Seven months have flown by! It is astounding to me that I’m already done as your interim pastor. I have thoroughly enjoyed my time with you. Here are my reflections on what I’ve learned.
It may seem odd, but the first thing that comes to mind is the tenacity of Third Presbyterian Church. Throughout the pandemic, and the interim pastorates, you have hung on to your identity as an inclusive, caring congregation with a passion for social justice. This is an identity which was formed more than 100 years ago during the pastorate of Paul Moore Strayer. This identity was confirmed by the leadership of Lilian Alexander who, in 1953 to 1956, pushed our denomination to ordain women as ministers. It was confirmed again by the leadership of Gene Bay when Third Church became a More Light congregation in 1987, opening up the church to LGBTQ+ people. You are on the cutting edge. You are a national example and leader for the whole Presbyterian Church (U.S.A.)
Your tenacity and your progressiveness are matched by beautiful, thoughtful worship. Peter DuBois’ 30 years of music leadership have guided this majestic, liturgical, style. I love the great hymns of the church. God is honored and worshiped with the dignified beauty of Third Church worship.
You are incredibly generous with your time, talent, and treasure. In seven months with you I went to dozens of Google Meet meetings. The same people, week in and week out, month in and month out, were at those meetings, serving on boards and committees to advance the work of the church.
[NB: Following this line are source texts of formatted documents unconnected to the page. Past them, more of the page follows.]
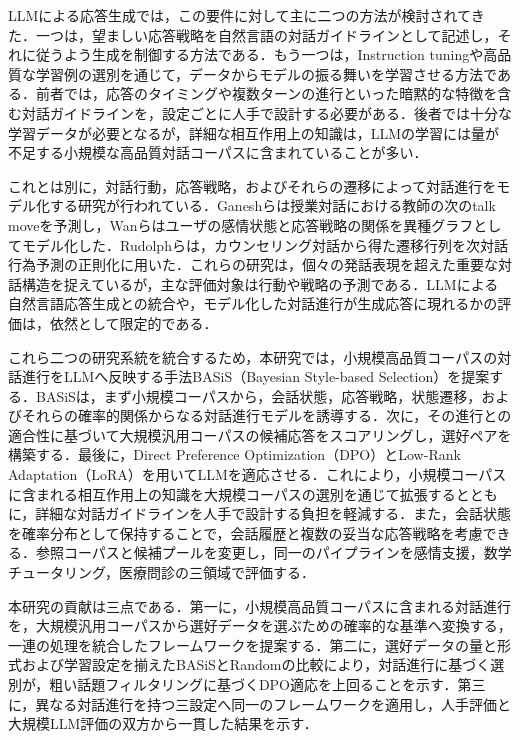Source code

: \documentclass[manuscript,review,anonymous]{acmart}
\begin{document}
LLMによる応答生成では，この要件に対して主に二つの方法が検討されてきた．一つは，望ましい応答戦略を自然言語の対話ガイドラインとして記述し，それに従うよう生成を制御する方法である\cite{gupta2023dialguide,wen2025guidedtod}．もう一つは，Instruction tuningや高品質な学習例の選別を通じて，データからモデルの振る舞いを学習させる方法である\cite{zhou2023lima,zhang2025datasurvey}．前者では，応答のタイミングや複数ターンの進行といった暗黙的な特徴を含む対話ガイドラインを，設定ごとに人手で設計する必要がある．後者では十分な学習データが必要となるが，詳細な相互作用上の知識は，LLMの学習には量が不足する小規模な高品質対話コーパスに含まれていることが多い．

これとは別に，対話行動，応答戦略，およびそれらの遷移によって対話進行をモデル化する研究が行われている．Ganeshらは授業対話における教師の次のtalk moveを予測し\cite{ganesh2021teacher}，Wanらはユーザの感情状態と応答戦略の関係を異種グラフとしてモデル化した\cite{wan2025emodynamix}．Rudolphらは，カウンセリング対話から得た遷移行列を次対話行為予測の正則化に用いた\cite{rudolph2026transition}．これらの研究は，個々の発話表現を超えた重要な対話構造を捉えているが，主な評価対象は行動や戦略の予測である．LLMによる自然言語応答生成との統合や，モデル化した対話進行が生成応答に現れるかの評価は，依然として限定的である．

これら二つの研究系統を統合するため，本研究では，小規模高品質コーパスの対話進行をLLMへ反映する手法BASiS（Bayesian Style-based Selection）を提案する．BASiSは，まず小規模コーパスから，会話状態，応答戦略，状態遷移，およびそれらの確率的関係からなる対話進行モデルを誘導する．次に，その進行との適合性に基づいて大規模汎用コーパスの候補応答をスコアリングし，選好ペアを構築する．最後に，Direct Preference Optimization（DPO）\cite{rafailov2023dpo}とLow-Rank Adaptation（LoRA）\cite{hu2021lora}を用いてLLMを適応させる．これにより，小規模コーパスに含まれる相互作用上の知識を大規模コーパスの選別を通じて拡張するとともに，詳細な対話ガイドラインを人手で設計する負担を軽減する．また，会話状態を確率分布として保持することで，会話履歴と複数の妥当な応答戦略を考慮できる．参照コーパスと候補プールを変更し，同一のパイプラインを感情支援，数学チュータリング，医療問診の三領域で評価する．

本研究の貢献は三点である．第一に，小規模高品質コーパスに含まれる対話進行を，大規模汎用コーパスから選好データを選ぶための確率的な基準へ変換する，一連の処理を統合したフレームワークを提案する．第二に，選好データの量と形式および学習設定を揃えたBASiSとRandomの比較により，対話進行に基づく選別が，粗い話題フィルタリングに基づくDPO適応を上回ることを示す．第三に，異なる対話進行を持つ三設定へ同一のフレームワークを適用し，人手評価と大規模LLM評価の双方から一貫した結果を示す．
\end{document}
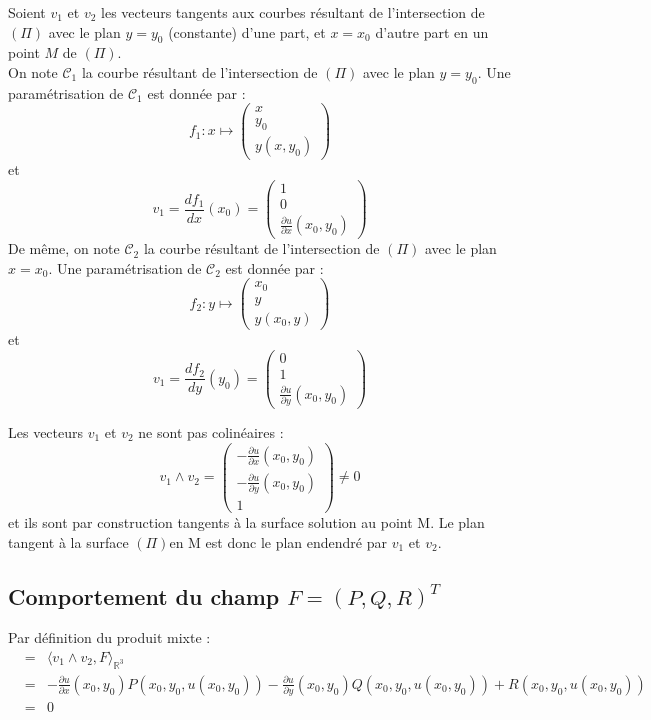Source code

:Soient $v_1$ et $v_2$ les vecteurs tangents aux courbes résultant de l'intersection de $(\Pi)$ avec le plan $y=y_0$ (constante) d'une part, et $x=x_0$ d'autre part en un point $M$ de $(\Pi)$.\\
On note $\mathcal{C}_1$ la courbe résultant de l'intersection de $(\Pi)$ avec le plan $y=y_0$. Une paramétrisation de $\mathcal{C}_1$ est donnée par :
	\[f_1:x\mapsto\begin{pmatrix} x\\y_0\\y(x,y_0)\end{pmatrix}\]
et \[v_1=\frac{df_1}{dx}(x_0)=\begin{pmatrix}1\\0\\\frac{\partial u}{\partial x}(x_0,y_0)\end{pmatrix}\]
De même, on note $\mathcal{C}_2$ la courbe résultant de l'intersection de $(\Pi)$ avec le plan $x=x_0$. Une paramétrisation de $\mathcal{C}_2$ est donnée par :
	\[f_2:y\mapsto\begin{pmatrix} x_0\\y\\y(x_0,y)\end{pmatrix}\]
et \[v_1=\frac{df_2}{dy}(y_0)=\begin{pmatrix}0\\1\\\frac{\partial u}{\partial y}(x_0,y_0)\end{pmatrix}\]

Les vecteurs $v_1$ et $v_2$ ne sont pas colinéaires : 
	\[v_1\wedge v_2=\begin{pmatrix} -\frac{\partial u}{\partial x} (x_0, y_0) \\ -\frac{\partial u}{\partial y}(x_0, y_0) \\ 1 \end{pmatrix} \neq 0\]
et ils sont par construction tangents à la surface solution au point M. Le plan tangent à la surface $(\Pi)$en M est donc le plan endendré par $v_1$ et $v_2$.

\subsection{Comportement du champ $F= (P,Q,R)^T$}
Par définition du produit mixte :
\begin{eqnarray*}
	[v_1,v_2,F]&=&\langle v_1\wedge v_2, F\rangle_{\mathbb{R}^3}\\
		&=&-\frac{\partial u}{\partial x}(x_0,y_0)P(x_0,y_0,u(x_0,y_0)) - \frac{\partial u}{\partial y}(x_0,y_0)Q(x_0,y_0,u(x_0,y_0))+R(x_0,y_0,u(x_0,y_0))\\
		&=&0
\end{eqnarray*}

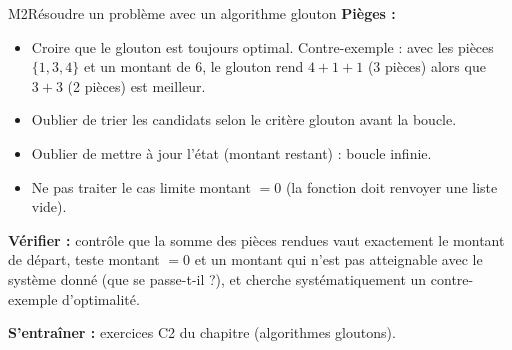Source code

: \begin{fichemethode}{M2}{Résoudre un problème avec un algorithme glouton}
\textbf{Pièges :}
\begin{itemize}
  \item Croire que le glouton est toujours optimal. Contre-exemple : avec les
    pièces $\{1, 3, 4\}$ et un montant de 6, le glouton rend $4 + 1 + 1$
    (3 pièces) alors que $3 + 3$ (2 pièces) est meilleur.
  \item Oublier de trier les candidats selon le critère glouton avant la boucle.
  \item Oublier de mettre à jour l'état (montant restant) : boucle infinie.
  \item Ne pas traiter le cas limite montant $= 0$ (la fonction doit renvoyer une liste vide).
\end{itemize}

\textbf{Vérifier :} contrôle que la somme des pièces rendues vaut exactement le montant de départ, teste montant $= 0$ et un montant qui n'est pas atteignable avec le système donné (que se passe-t-il ?), et cherche systématiquement un contre-exemple d'optimalité.

\textbf{S'entraîner :} exercices C2 du chapitre (algorithmes gloutons).
\end{fichemethode}
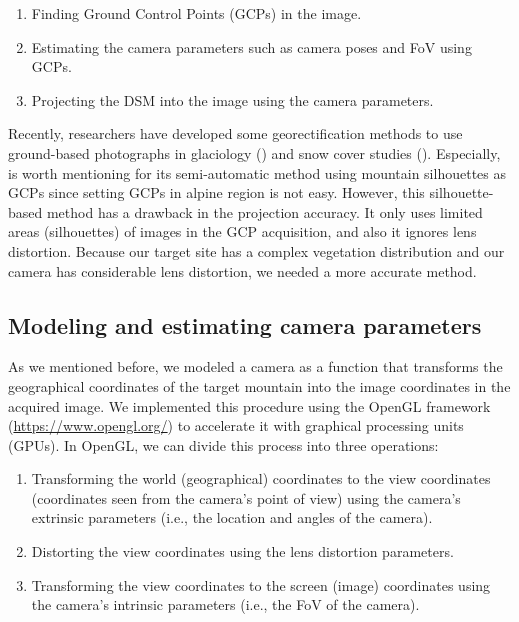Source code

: \documentclass{article}
\providecommand{\tightlist}{%
  \setlength{\itemsep}{0pt}\setlength{\parskip}{0pt}}
\begin{document}
\begin{enumerate}
\def\labelenumi{\arabic{enumi}.}
\tightlist
\item
  Finding Ground Control Points (GCPs) in the image.\\
\item
  Estimating the camera parameters such as camera poses and FoV using GCPs.\\
\item
  Projecting the DSM into the image using the camera parameters.
\end{enumerate}

Recently, researchers have developed some georectification methods to use ground-based photographs in glaciology (\cite{Messerli2015GeoInst}) and snow cover studies (\cite{Portenier2020Cryosphere}). Especially, \cite{Portenier2020Cryosphere} is worth mentioning for its semi-automatic method using mountain silhouettes as GCPs since setting GCPs in alpine region is not easy. However, this silhouette-based method has a drawback in the projection accuracy. It only uses limited areas (silhouettes) of images in the GCP acquisition, and also it ignores lens distortion. Because our target site has a complex vegetation distribution and our camera has considerable lens distortion, we needed a more accurate method.

\hypertarget{modeling-and-estimating-camera-parameters}{%
\subsection{Modeling and estimating camera parameters}\label{modeling-and-estimating-camera-parameters}}

As we mentioned before, we modeled a camera as a function that transforms the geographical coordinates of the target mountain into the image coordinates in the acquired image. We implemented this procedure using the OpenGL framework (\url{https://www.opengl.org/}) to accelerate it with graphical processing units (GPUs). In OpenGL, we can divide this process into three operations:

\begin{enumerate}
\def\labelenumi{\arabic{enumi}.}
\tightlist
\item
  Transforming the world (geographical) coordinates to the view coordinates (coordinates seen from the camera's point of view) using the camera's extrinsic parameters (i.e., the location and angles of the camera).\\
\item
  Distorting the view coordinates using the lens distortion parameters.\\
\item
  Transforming the view coordinates to the screen (image) coordinates using the camera's intrinsic parameters (i.e., the FoV of the camera).
\end{enumerate}
\end{document}

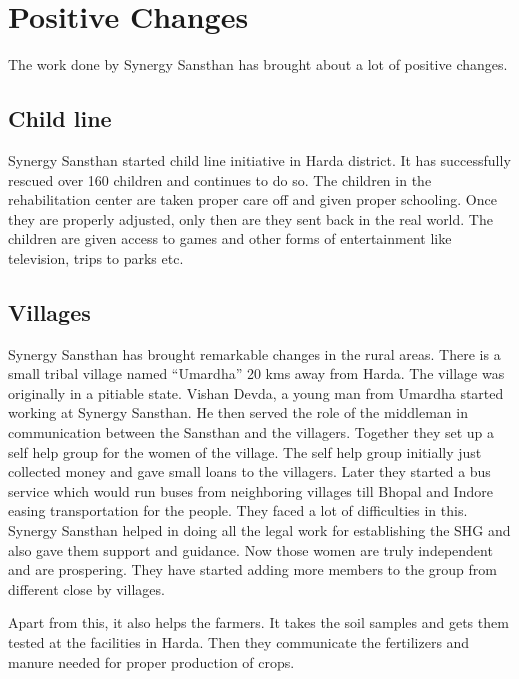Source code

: \chapter{Positive Changes}
\ifpdf
    \graphicspath{{Chapter2/Chapter2Figs/PNG/}{Chapter2/Chapter2Figs/PDF/}{Chapter2/Chapter2Figs/}}
\else
    \graphicspath{{Chapter2/Chapter2Figs/EPS/}{Chapter2/Chapter2Figs/}}
\fi

The work done by Synergy Sansthan has brought about a lot of positive changes.

\section{Child line}
Synergy Sansthan started child line initiative in Harda district. It has successfully rescued over 160 children and continues to do so. The children in the rehabilitation center are taken proper care off and given proper schooling. Once they are properly adjusted, only then are they sent back in the real world. The children are given access to games and other forms of entertainment like television, trips to parks etc. 

\section{Villages}
Synergy Sansthan has brought remarkable changes in the rural areas. There is a small tribal village named ``Umardha'' 20 kms away from Harda. The village was originally in a pitiable state. Vishan Devda, a young man from Umardha started working at Synergy Sansthan. He then served the role of the middleman in communication between the Sansthan and the villagers. Together they set up a self help group for the women of the village. The self help group initially just collected money and gave small loans to the villagers. Later they started a bus service which would run buses from neighboring villages till Bhopal and Indore easing transportation for the people. They faced a lot of difficulties in this. Synergy Sansthan helped in doing all the legal work for establishing the SHG and also gave them support and guidance. Now those women are truly independent and are prospering. They have started adding more members to the group from different close by villages.

Apart from this, it also helps the farmers. It takes the soil samples and gets them tested at the facilities in Harda. Then they communicate the fertilizers and manure needed for proper production of crops.


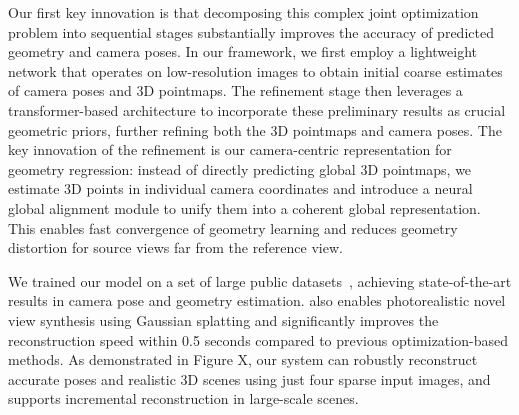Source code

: Our first key innovation is that decomposing this complex joint optimization problem into sequential stages substantially improves the accuracy of predicted geometry and camera poses. In our framework, we first employ a lightweight network that operates on low-resolution images to obtain initial coarse estimates of camera poses and 3D pointmaps. The refinement stage then leverages a transformer-based architecture to incorporate these preliminary results as crucial geometric priors, further refining both the 3D pointmaps and camera poses. The key innovation of the refinement is our camera-centric representation for geometry regression: instead of directly predicting global 3D pointmaps, we estimate 3D points in individual camera coordinates and introduce a neural global alignment module to unify them into a coherent global representation. This enables fast convergence of geometry learning and reduces geometry distortion for source views far from the reference view.



% 
%

%






We trained our model on a set of  large public datasets~\citep{},  achieving state-of-the-art results in  camera pose and geometry estimation. \method also enables photorealistic novel view synthesis using Gaussian splatting and significantly improves the reconstruction speed within 0.5 seconds compared to previous optimization-based methods. 
As demonstrated in Figure X, our system can robustly reconstruct accurate poses and realistic 3D scenes using just four sparse input images, and supports incremental reconstruction in large-scale scenes.



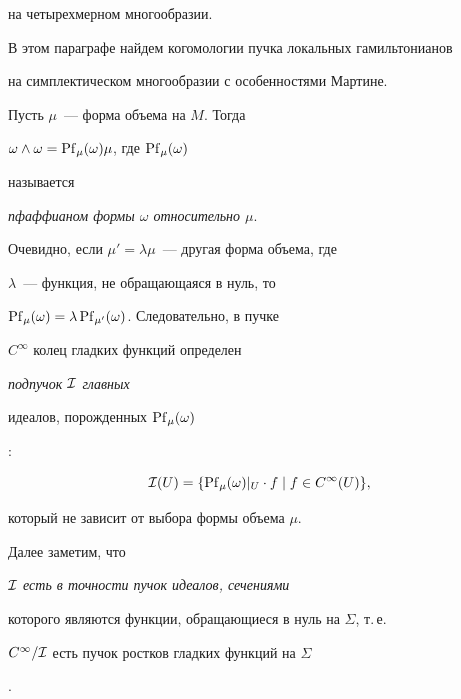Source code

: на четырехмерном многообразии.


В этом параграфе найдем когомологии пучка локальных гамильтонианов


на симплектическом многообразии с особенностями Мартине.








Пусть $\mu$~--- форма объема на $M$. Тогда


$\omega \wedge \omega = \Pf_\mu(\omega) \mu$, где $\Pf_\mu(\omega)$


называется


{\em пфаффианом формы $\omega$ относительно $\mu$}.


Очевидно, если $\mu' = \lambda \mu$~--- другая форма объема, где


$\lambda$~--- функция, не обращающаяся в нуль, то


$\Pf_\mu(\omega) = \lambda \Pf_{\mu'}(\omega)$. Следовательно, в пучке


$C^\infty$ колец гладких функций определен {\em подпучок $\cI$ главных


идеалов, порожденных $\Pf_\mu(\omega)$}:


$$


 \cI(U) = \{\rest{\Pf_\mu(\omega)}{U} \cdot f \mid f \in C^\infty(U)\},


$$


который не зависит от выбора формы объема $\mu$.





Далее заметим, что {\em $\cI$ есть в точности пучок идеалов, сечениями


которого являются функции, обращающиеся в нуль на $\Sigma$, т.\,е.


$C^\infty/\cI$ есть пучок ростков гладких функций на $\Sigma$}.








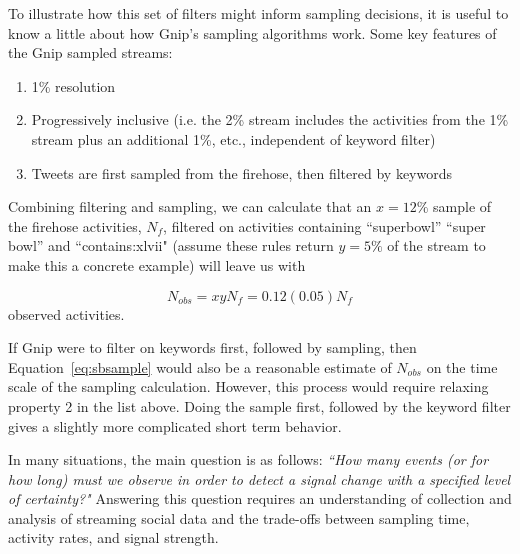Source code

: \documentclass{article}
\begin{document}
To illustrate how this set of filters might inform sampling decisions, it is useful to know a little about how Gnip's sampling algorithms work.  Some key features of the Gnip sampled streams:

\begin{enumerate}
	\item 1\% resolution 
	\item Progressively inclusive (i.e. the 2\% stream includes the activities from the 1\% stream plus an additional 1\%, etc., independent of keyword filter)
	\item Tweets are first sampled from the firehose, then filtered by keywords 
\end{enumerate}

Combining filtering and sampling, we can calculate that an $x=12\%$ sample of the firehose activities, $N_f$, filtered on activities containing ``superbowl'' ``super bowl'' and ``contains:xlvii" (assume these rules return $y=5\%$ of the stream to make this a concrete example) will leave us with


\begin{equation}
    \label{eq:sbsample}
    N_{obs} = x y N_f = 0.12 (0.05) N_f
\end{equation}
observed activities. 

If Gnip were to filter on keywords first, followed by sampling, then Equation~\ref{eq:sbsample} would also be a reasonable estimate of $N_{obs}$ on the time scale of the sampling calculation. However, this process would require relaxing property 2 in the list above. 
Doing the sample first, followed by the keyword filter gives a slightly more complicated short term behavior.


In many situations, the main question is as follows: \emph{``How many events (or for how long) must we observe in order to detect a signal change with a specified level of certainty?"} Answering this question requires an understanding of collection and analysis of streaming social data and the trade-offs between sampling time, activity rates, and signal strength. 
\end{document}

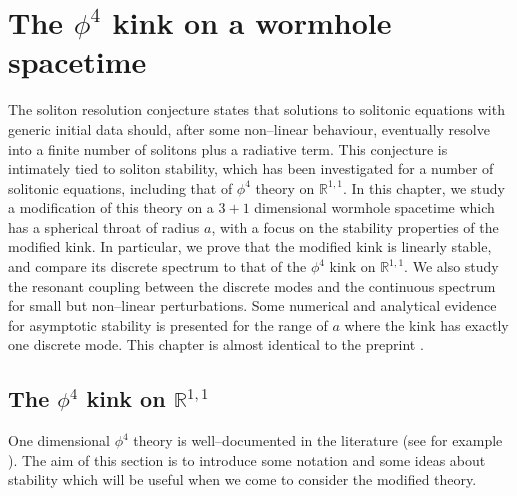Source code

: \chapter{The $\phi^4$ kink on a wormhole spacetime} \label{chap:wormhole}


\graphicspath{{Chapter2/Figs/Static/}{Chapter2/Figs/Dynamic/}}



The soliton resolution conjecture \cite{TT} states that solutions to solitonic equations with generic initial data should, after some non--linear behaviour, eventually resolve into a finite number of solitons plus a radiative term. This conjecture is intimately tied to soliton stability, which has been investigated for a number of solitonic equations, including that of $\phi^4$ theory on $\mathbb{R}^{1,1}$. In this chapter, we study a modification of this theory on a $3+1$ dimensional wormhole spacetime which has a spherical throat of radius $a$, with a focus on the stability properties of the modified kink. In particular, we prove that the modified kink is linearly stable, and compare its discrete spectrum to that of the $\phi^4$ kink on $\mathbb{R}^{1,1}$. We also study the resonant coupling between the discrete modes and the continuous spectrum for small but non--linear perturbations. Some numerical and analytical evidence for asymptotic stability is presented for the range of $a$ where the kink has exactly one discrete mode. This chapter is almost identical to the preprint \cite{me}.

\section{The $\phi^4$ kink on $\mathbb{R}^{1,1}$}

One dimensional $\phi^4$ theory is well--documented in the literature (see for example \cite{Manton&Sutcliffe}). The aim of this section is to introduce some notation and some ideas about stability which will be useful when we come to consider the modified theory.

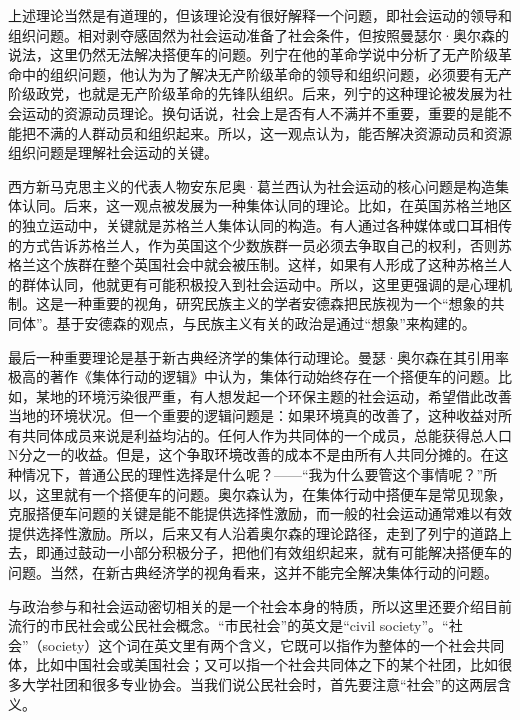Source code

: {{上述理论当然是有道理的，但该理论没有很好解释一个问题，即社会运动的领导和组织问题。相对剥夺感固然为社会运动准备了社会条件，但按照曼瑟尔·奥尔森的说法，这里仍然无法解决搭便车的问题。列宁在他的革命学说中分析了无产阶级革命中的组织问题，他认为为了解决无产阶级革命的领导和组织问题，必须要有无产阶级政党，也就是无产阶级革命的先锋队组织。后来，列宁的这种理论被发展为社会运动的资源动员理论。换句话说，社会上是否有人不满并不重要，重要的是能不能把不满的人群动员和组织起来。所以，这一观点认为，能否解决资源动员和资源组织问题是理解社会运动的关键。

西方新马克思主义的代表人物安东尼奥·葛兰西认为社会运动的核心问题是构造集体认同。后来，这一观点被发展为一种集体认同的理论。比如，在英国苏格兰地区的独立运动中，关键就是苏格兰人集体认同的构造。有人通过各种媒体或口耳相传的方式告诉苏格兰人，作为英国这个少数族群一员必须去争取自己的权利，否则苏格兰这个族群在整个英国社会中就会被压制。这样，如果有人形成了这种苏格兰人的群体认同，他就更有可能积极投入到社会运动中。所以，这里更强调的是心理机制。这是一种重要的视角，研究民族主义的学者安德森把民族视为一个“想象的共同体”。基于安德森的观点，与民族主义有关的政治是通过“想象”来构建的。

最后一种重要理论是基于新古典经济学的集体行动理论。曼瑟·奥尔森在其引用率极高的著作《集体行动的逻辑》中认为，集体行动始终存在一个搭便车的问题。比如，某地的环境污染很严重，有人想发起一个环保主题的社会运动，希望借此改善当地的环境状况。但一个重要的逻辑问题是：如果环境真的改善了，这种收益对所有共同体成员来说是利益均沾的。任何人作为共同体的一个成员，总能获得总人口N分之一的收益。但是，这个争取环境改善的成本不是由所有人共同分摊的。在这种情况下，普通公民的理性选择是什么呢？——“我为什么要管这个事情呢？”所以，这里就有一个搭便车的问题。奥尔森认为，在集体行动中搭便车是常见现象，克服搭便车问题的关键是能不能提供选择性激励，而一般的社会运动通常难以有效提供选择性激励。所以，后来又有人沿着奥尔森的理论路径，走到了列宁的道路上去，即通过鼓动一小部分积极分子，把他们有效组织起来，就有可能解决搭便车的问题。当然，在新古典经济学的视角看来，这并不能完全解决集体行动的问题。


与政治参与和社会运动密切相关的是一个社会本身的特质，所以这里还要介绍目前流行的市民社会或公民社会概念。“市民社会”的英文是“civil society”。“社会”（society）这个词在英文里有两个含义，它既可以指作为整体的一个社会共同体，比如中国社会或美国社会；又可以指一个社会共同体之下的某个社团，比如很多大学社团和很多专业协会。当我们说公民社会时，首先要注意“社会”的这两层含义。

}}
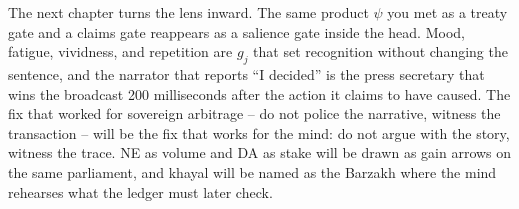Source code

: The next chapter turns the lens inward. The same product $\psi$ you met as a treaty gate and a claims gate reappears as a salience gate inside the head. Mood, fatigue, vividness, and repetition are $g_j$ that set recognition without changing the sentence, and the narrator that reports ``I decided'' is the press secretary that wins the broadcast 200 milliseconds after the action it claims to have caused. The fix that worked for sovereign arbitrage -- do not police the narrative, witness the transaction -- will be the fix that works for the mind: do not argue with the story, witness the trace. NE as volume and DA as stake will be drawn as gain arrows on the same parliament, and khayal will be named as the Barzakh where the mind rehearses what the ledger must later check.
You also give generously with your talents. Third Church is privileged to be the “neck of the hourglass” of the talent pool of Rochester. What a blessing! And you have given of your treasure most generously. Those of you who have committed to a 2022 pledge have increased your giving by more than 10%, and have added almost $500 to the average pledge amount.
I also have a word of caution which is simultaneously a word of opportunity. Here is the caution. Your privilege can also be your albatross. All predominantly white, upper-middle-class congregations, like Third Church, face an uncertain future, if [big “if”] they do not seriously reevaluate the hidden assumption of the old, 1950’s, Protestant Era; “If we build it, they will come.” “They” have finally stopped coming. Covid-19 was the last nail in the coffin of the old “Protestant Era” church. For Third Church to thrive in the future it must go beyond its walls both electronically and physically.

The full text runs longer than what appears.